# Indexing Basics

Here, we will look at a basic indexing workflow using the LangChain indexing API.

The main features of the API are to help:

* Avoid writing duplicated content into the vectostore
* Avoid over-writing content if it's unchanged

The indexing API will work even if working with documents that have gone several 
transformation steps (e.g., via text chunking) w/ respect to the original source document.

## How

LangChain indexing makes use of an persistence layer (`RecordManager`) that keeps track of document writes into the vectostore.

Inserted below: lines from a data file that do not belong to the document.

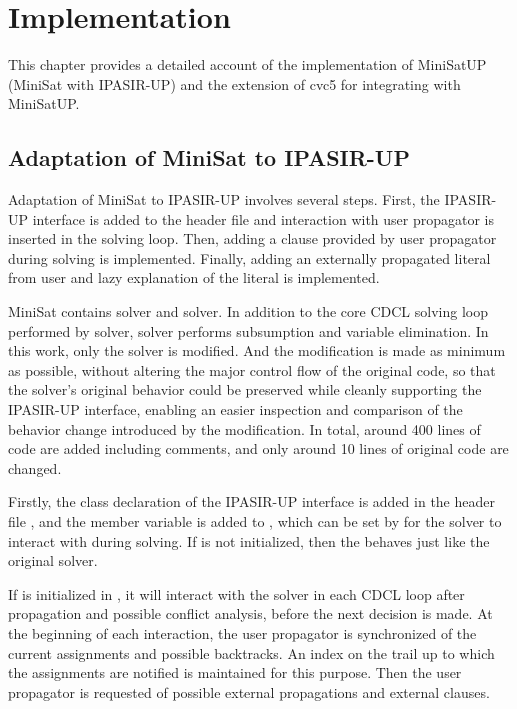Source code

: \chapter{Implementation}

This chapter provides a detailed account of the implementation of MiniSatUP (MiniSat with IPASIR-UP) and the extension of cvc5 for integrating with MiniSatUP.

\section{Adaptation of MiniSat to IPASIR-UP}

Adaptation of MiniSat to IPASIR-UP involves several steps. First, the IPASIR-UP interface is added to the header file and interaction with user propagator is inserted in the solving loop. Then, adding a clause provided by user propagator during solving is implemented. Finally, adding an externally propagated literal from user and lazy explanation of the literal is implemented.

MiniSat contains  solver and  solver. In addition to the core CDCL solving loop performed by  solver,  solver performs subsumption and variable elimination. In this work, only the  solver is modified. And the modification is made as minimum as possible, without altering the major control flow of the original code, so that the solver's original behavior could be preserved while cleanly supporting the IPASIR-UP interface, enabling an easier inspection and comparison of the behavior change introduced by the modification. In total, around 400 lines of code are added including comments, and only around 10 lines of original code are changed.

Firstly, the  class declaration of the IPASIR-UP interface is added in the header file , and the  member variable is added to , which can be set by  for the solver to interact with during solving. If  is not initialized, then the  behaves just like the original solver.

If  is initialized in , it will interact with the solver in each CDCL loop after propagation and possible conflict analysis, before the next decision is made. At the beginning of each interaction, the user propagator is synchronized of the current assignments and possible backtracks. An index on the trail up to which the assignments are notified is maintained for this purpose. Then the user propagator is requested of possible external propagations and external clauses.

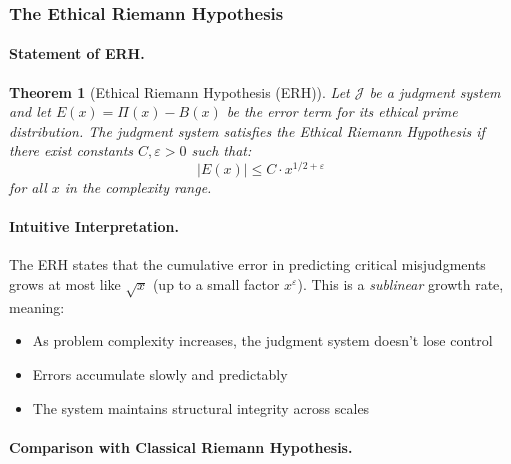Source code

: \documentclass[12pt,a4paper]{article}
\newtheorem{theorem}{Theorem}[section]
\theoremstyle{definition}
\theoremstyle{remark}
\begin{document}
\subsubsection{The Ethical Riemann Hypothesis}
\label{sec:erh}

\paragraph{Statement of ERH.}

\begin{theorem}[Ethical Riemann Hypothesis (ERH)]
\label{thm:erh}
Let $\mathcal{J}$ be a judgment system and let $E(x) = \Pi(x) - B(x)$ be the error term for its ethical prime distribution. The judgment system satisfies the \emph{Ethical Riemann Hypothesis} if there exist constants $C, \varepsilon > 0$ such that:
\[
|E(x)| \leq C \cdot x^{1/2 + \varepsilon}
\]
for all $x$ in the complexity range.
\end{theorem}

\paragraph{Intuitive Interpretation.}
The ERH states that the cumulative error in predicting critical misjudgments grows at most like $\sqrt{x}$ (up to a small factor $x^\varepsilon$). This is a \emph{sublinear} growth rate, meaning:

\begin{itemize}
    \item As problem complexity increases, the judgment system doesn't lose control
    \item Errors accumulate slowly and predictably
    \item The system maintains structural integrity across scales
\end{itemize}

\paragraph{Comparison with Classical Riemann Hypothesis.}
\end{document}
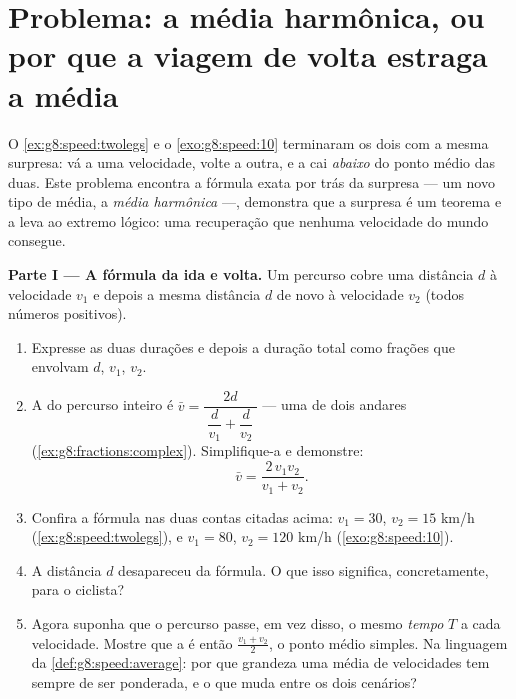 \section{Problema: a média harmônica, ou por que a viagem de volta
estraga a média}

\begin{problem}
\label{pb:g8:speed:1}
O \cref{ex:g8:speed:twolegs} e o \cref{exo:g8:speed:10} terminaram os
dois com a mesma surpresa: vá a uma velocidade, volte a outra, e a
 cai \emph{abaixo} do ponto médio das duas. Este
problema encontra a fórmula exata por trás da surpresa --- um novo tipo
de média, a \emph{média harmônica} ---,
demonstra que a surpresa é um teorema e a leva ao extremo lógico: uma
recuperação que nenhuma velocidade do mundo consegue.

\medskip
\noindent\textbf{Parte I --- A fórmula da ida e volta.}
Um percurso cobre uma distância $d$ à velocidade $v_1$ e depois a mesma
distância $d$ de novo à velocidade $v_2$ (todos números positivos).
\begin{enumerate}
  \item Expresse as duas durações e depois a duração total como
        frações que envolvam $d$, $v_1$, $v_2$.
  \item A  do percurso inteiro é
        $\bar v = \dfrac{2d}{\ \dfrac{d}{v_1} + \dfrac{d}{v_2}\ }$ ---
        uma  de dois andares
        (\cref{ex:g8:fractions:complex}). Simplifique-a e demonstre:
        \[
        \bar v = \frac{2\, v_1 v_2}{v_1 + v_2} .
        \]
  \item Confira a fórmula nas duas contas citadas acima: $v_1 = 30$,
        $v_2 = 15$ km/h (\cref{ex:g8:speed:twolegs}), e $v_1 = 80$,
        $v_2 = 120$ km/h (\cref{exo:g8:speed:10}).
  \item A distância $d$ desapareceu da fórmula. O que isso significa,
        concretamente, para o ciclista?
  \item Agora suponha que o percurso passe, em vez disso, o mesmo
        \emph{tempo} $T$ a cada velocidade. Mostre que a  é então $\frac{v_1 + v_2}{2}$, o ponto médio simples. Na
        linguagem da \cref{def:g8:speed:average}: por que grandeza uma
        média de velocidades tem sempre de ser ponderada, e o que muda
        entre os dois cenários?
\end{enumerate}


\end{problem}
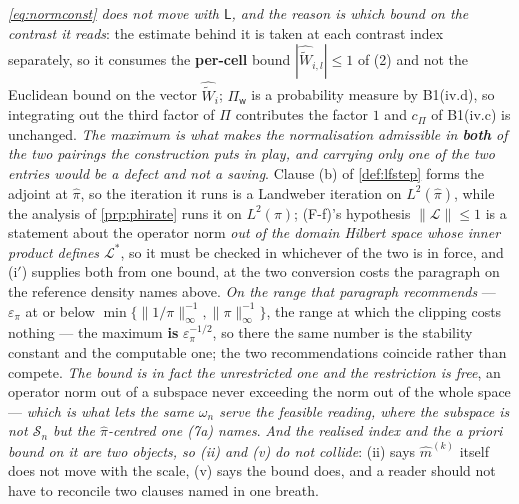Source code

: \emph{\eqref{eq:normconst} does not move with $\mathsf L$, and the reason is which bound on the
contrast it reads}: the estimate behind it is taken at each contrast index separately, so it consumes
the \textbf{per-cell} bound $|\widehat{\widetilde W}_{i,l}|\le1$ of
\textup{(2)} and not the Euclidean bound on the vector
$\widehat{\widetilde W}_i$; $\Pi_{\mathsf w}$ is a probability measure by B1(iv.d), so integrating out
the third factor of $\Pi$ contributes the factor $1$ and $c_\Pi$ of B1(iv.c) is unchanged.
\emph{The maximum is what makes the normalisation admissible in \textbf{both} of the two pairings the
construction puts in play, and carrying only one of the two entries would be a defect and not a
saving}. Clause \textup{(b)} of \cref{def:lfstep} forms the adjoint at $\hat\pi$, so the iteration it
runs is a Landweber iteration on $L^{2}(\hat\pi)$, while the analysis of \cref{prp:phirate} runs it on
$L^{2}(\pi)$; \textup{(F-f)}'s hypothesis $\|\mathcal L\|\le1$ is a statement about the operator norm
\emph{out of the domain Hilbert space whose inner product defines $\mathcal L^{\ast}$}, so it must be
checked in whichever of the two is in force, and \textup{(i$'$)}
supplies both from one bound, at the two conversion costs the paragraph on the reference density
names above. \emph{On the range that paragraph recommends} --- $\varepsilon_\pi$ at or below
$\min\{\|1/\pi\|_\infty^{-1},\|\pi\|_\infty^{-1}\}$, the range at which the clipping costs nothing ---
the maximum \textbf{is} $\varepsilon_\pi^{-1/2}$, so there the same number is the stability constant
and the computable one; the two recommendations coincide rather than compete.
\emph{The bound is in fact the unrestricted one and the restriction is free}, an operator norm out of a
subspace never exceeding the norm out of the whole space --- \emph{which is what lets the same
$\omega_n$ serve the feasible reading, where the subspace is not $\mathcal S_n$ but the
$\hat\pi$-centred one \textup{(7a)} names}. \emph{And the realised index and
the \emph{a priori} bound on it are two objects, so (ii) and (v) do not
collide}: (ii) says $\hat m^{(k)}$ itself does not move with the scale, (v) says the bound does, and a
reader should not have to reconcile two clauses named in one breath.

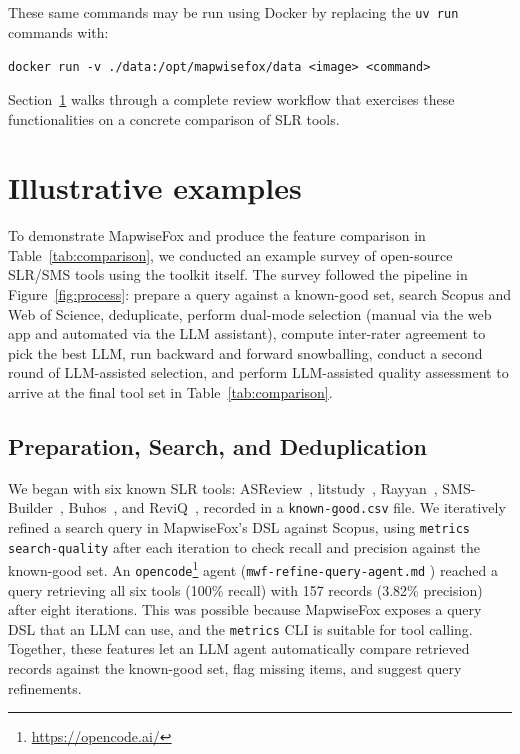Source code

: \documentclass[preprint,12pt, a4paper]{elsarticle}
\begin{document}
These same commands may be run using Docker by replacing the \texttt{uv run}
commands with:
\begin{center}
  \texttt{docker run -v ./data:/opt/mapwisefox/data <image> <command>}
\end{center}

Section~\ref{sec:example} walks through a complete review workflow that exercises these
functionalities on a concrete comparison of SLR tools.


\section{Illustrative examples}\label{sec:example}

To demonstrate MapwiseFox and produce the feature comparison in
Table~\ref{tab:comparison}, we conducted an example survey of open-source
SLR/SMS tools using the toolkit itself. The survey followed the pipeline in
Figure~\ref{fig:process}: prepare a query against a known-good set,
search Scopus and Web of Science, deduplicate, perform dual-mode selection
(manual via the web app and automated via the LLM assistant), compute inter-rater
agreement to pick the best LLM, run backward and forward snowballing, conduct
a second round of LLM-assisted selection, and perform LLM-assisted quality
assessment to arrive at the final tool set in Table~\ref{tab:comparison}.

\subsection{Preparation, Search, and Deduplication}

We began with six known SLR tools: ASReview~\cite{van2021},
litstudy~\cite{litstudy2022}, Rayyan~\cite{rayyan2016},
SMS-Builder~\cite{smsbuilder2022}, Buhos~\cite{buhos2018}, and
ReviQ~\cite{reviq2026}, recorded in a \texttt{known-good.csv} file. We
iteratively refined a search query in MapwiseFox's DSL against Scopus,
using \texttt{metrics search-quality} after each iteration to check recall
and precision against the known-good set. An
\texttt{opencode}\footnote{\url{https://opencode.ai/}} agent
(\texttt{mwf-\allowbreak refine-\allowbreak query-\allowbreak agent.md}
\cite{olar2026-config-examples}) reached a query retrieving all six tools
(100\% recall) with 157 records (3.82\% precision) after eight iterations.
This was possible because MapwiseFox exposes a query DSL that an LLM can use,
and the \texttt{metrics} CLI is suitable for tool calling. Together, these
features let an LLM agent automatically compare retrieved records against the
known-good set, flag missing items, and suggest query refinements.
\end{document}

When indexing content, hashes are computed for each document, and the following information is stored in the record manager: 

- the document hash (hashed content of both page content and metadata)
- write time
- the source id -- each document should include information in its metadata to allow us determining the ultimate source of this document

## Deletion Modes

Indexing has 3 deletion modes:

| Delete Mode | De-Duplicates Content | Parallelizable | Cleans up Deleted of Source Docs| Cleans up  Mutations of Source Docs and/or Derived Docs | Clean Up Timing   |
|-------------|-----------------------|---------------|----------------------------------|----------------------------------------------------|---------------------|
| None        | ✅                    | ✅            | ❌                               | ❌                                                 | -                  |
| Incremental | ✅                    | ✅            | ❌                               | ✅                                                 | Continuously       |
| Full        | ✅                    | ❌            | ✅                               | ✅                                                 | At end of indexing |


`None` does not do any automatic clean up, allowing the user to do clean up of old content. 

`incremental` and `full` offer the following automated clean up:


* If the content of source document or derived documents has **changed**, both `incremental` or `full` modes will clean up previous versions of the content.
* If the source document has been **deleted**, the `full` delete mode will delete it from the vectorstore correctly, but the `incremental` mode will not.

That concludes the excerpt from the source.